We must not reward failure

8th May 2009 at 01:00

There is some positive news for mathematics education in A Curriculum for Excellence. Assessment in numeracy will be available which, hopefully, will assess the arithmetic and statistical elements of the current maths exams. This will allow a more "pure mathematics" course, including algebraic manipulation that does not exist today.

Numeracy for all must include a sound knowledge of interest rates, mortgages, loans, APR - in other words, many of the current topics which have led people into debt. ACfE encourages cross-curricular teaching so topics, such as statistics, could be taught in geography andor science, rather than just in maths. However, all is not perfect.

In the recent Timss (Trends in International Mathematics and Science Study), Scotland's 14-year-olds came 17th; way behind England in 7th position. So, what has happened to the exam system or the Scottish educational system, which is said to have once been the envy of the world? The powers that be all deny exams are easier - of course they would. What an embarrassment to admit it.

However, ask teachers or lecturers about the standards compared to 10 years ago. In maths, there is no comparison to the early 1990s or before. I have given top sets in S5 past papers from the 1990s, and most pupils (who have a grade 1 in knowledge and grade 1 in reasoning) fail. This has happened with 11 classes. No dumbing down? Get real.

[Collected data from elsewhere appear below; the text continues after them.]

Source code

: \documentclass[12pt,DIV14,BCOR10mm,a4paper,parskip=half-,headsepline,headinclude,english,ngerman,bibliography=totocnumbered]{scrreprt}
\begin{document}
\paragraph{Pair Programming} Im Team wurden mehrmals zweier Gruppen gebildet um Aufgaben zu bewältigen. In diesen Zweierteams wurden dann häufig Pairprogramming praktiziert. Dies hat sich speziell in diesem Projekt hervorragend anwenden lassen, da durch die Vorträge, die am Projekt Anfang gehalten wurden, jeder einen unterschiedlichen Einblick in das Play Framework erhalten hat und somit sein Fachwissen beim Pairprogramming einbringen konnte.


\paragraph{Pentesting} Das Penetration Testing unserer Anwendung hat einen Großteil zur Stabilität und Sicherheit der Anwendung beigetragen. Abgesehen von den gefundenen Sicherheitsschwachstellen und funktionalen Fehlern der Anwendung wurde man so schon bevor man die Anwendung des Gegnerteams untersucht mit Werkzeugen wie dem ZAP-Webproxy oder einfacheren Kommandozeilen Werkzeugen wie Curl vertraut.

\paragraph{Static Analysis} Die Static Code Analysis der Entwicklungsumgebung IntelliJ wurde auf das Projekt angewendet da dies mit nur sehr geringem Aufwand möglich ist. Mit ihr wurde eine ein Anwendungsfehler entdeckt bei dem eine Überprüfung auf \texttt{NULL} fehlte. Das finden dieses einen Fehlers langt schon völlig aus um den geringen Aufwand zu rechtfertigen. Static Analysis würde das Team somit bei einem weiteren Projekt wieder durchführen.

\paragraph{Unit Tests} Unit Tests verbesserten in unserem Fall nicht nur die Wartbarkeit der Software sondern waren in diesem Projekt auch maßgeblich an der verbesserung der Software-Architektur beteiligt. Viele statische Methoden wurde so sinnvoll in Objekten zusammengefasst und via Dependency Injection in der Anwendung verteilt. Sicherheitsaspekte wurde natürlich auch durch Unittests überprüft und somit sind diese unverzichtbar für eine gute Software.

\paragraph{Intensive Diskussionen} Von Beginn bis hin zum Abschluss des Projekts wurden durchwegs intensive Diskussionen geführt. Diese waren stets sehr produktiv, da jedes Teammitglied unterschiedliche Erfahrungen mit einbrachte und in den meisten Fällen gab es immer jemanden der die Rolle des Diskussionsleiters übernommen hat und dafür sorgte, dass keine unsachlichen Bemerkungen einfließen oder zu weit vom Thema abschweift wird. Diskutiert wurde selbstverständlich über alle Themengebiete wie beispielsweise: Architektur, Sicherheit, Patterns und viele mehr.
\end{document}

Consider the cut-offs for Standard grade Credit level in 2008, which are on the Scottish Qualifications Authority's website (albeit well-hidden by a poorly-navigable site). For grade 2, the pass boundaries correspond to a pass of 47 per cent in knowledge and understanding and 38 per cent in reasoning and enquiry. In 2006 and 2007, it was 40 per cent and 38 per cent respectively.

Standard grades used to be about pupils reaching a standard; now it appears that the SQA must have a minimum number of pupils reaching a grade, regardless of the standard. This has produced a similar distribution of awards in the last three years, which must be more important (to them). Here is the shocking analysis, showing pass boundaries for reasoning:

GRADE 1

2008: 64%

2007: 60%

2006: 64%

2005: 51%

GRADE 2

2008: 38%

2007: 38%

2006: 40%

2005: 31%

In 2005, the reason given for such low marks was "the transition to lengthier reasoning questions". To achieve grade 2, most people's impression that a 50 per cent pass is necessary has gone. A large number of pupils have actually got more wrong in the exam than correct, so it is little wonder they cannot do Higher well. However, parents and pupils will be pleased that they have achieved a grade 2, despite its very low grade pass. Is this really a pass? I don't think so.

Why do parents, the general public or employers not know about this? I feel the figure is shocking, although it could be argued that it is not hidden since it is on the website. Well, a parent searching the site would need Taggart to find it.

I'm sure that, after voicing this concern, any promotion prospects I had are gone. That may be, but I strongly believe we are doing pupils and society a disservice by expecting lower standards; something must be done. I want to educate young people to contribute to their community, this country - mankind itself. Most teachers have high expectations of their pupils - why won't the SQA?

The financial crisis has shown that incompetent or egotistical leaders are not up to standard, so let's not have a similar situation in education. The future of our young people and our country is too important. The banking world is in meltdown and we do not want to go down their route of rewarding failure. A 38 per cent pass is not acceptable.

Grant Macleod is principal maths teacher at Lomond School, Helensburgh.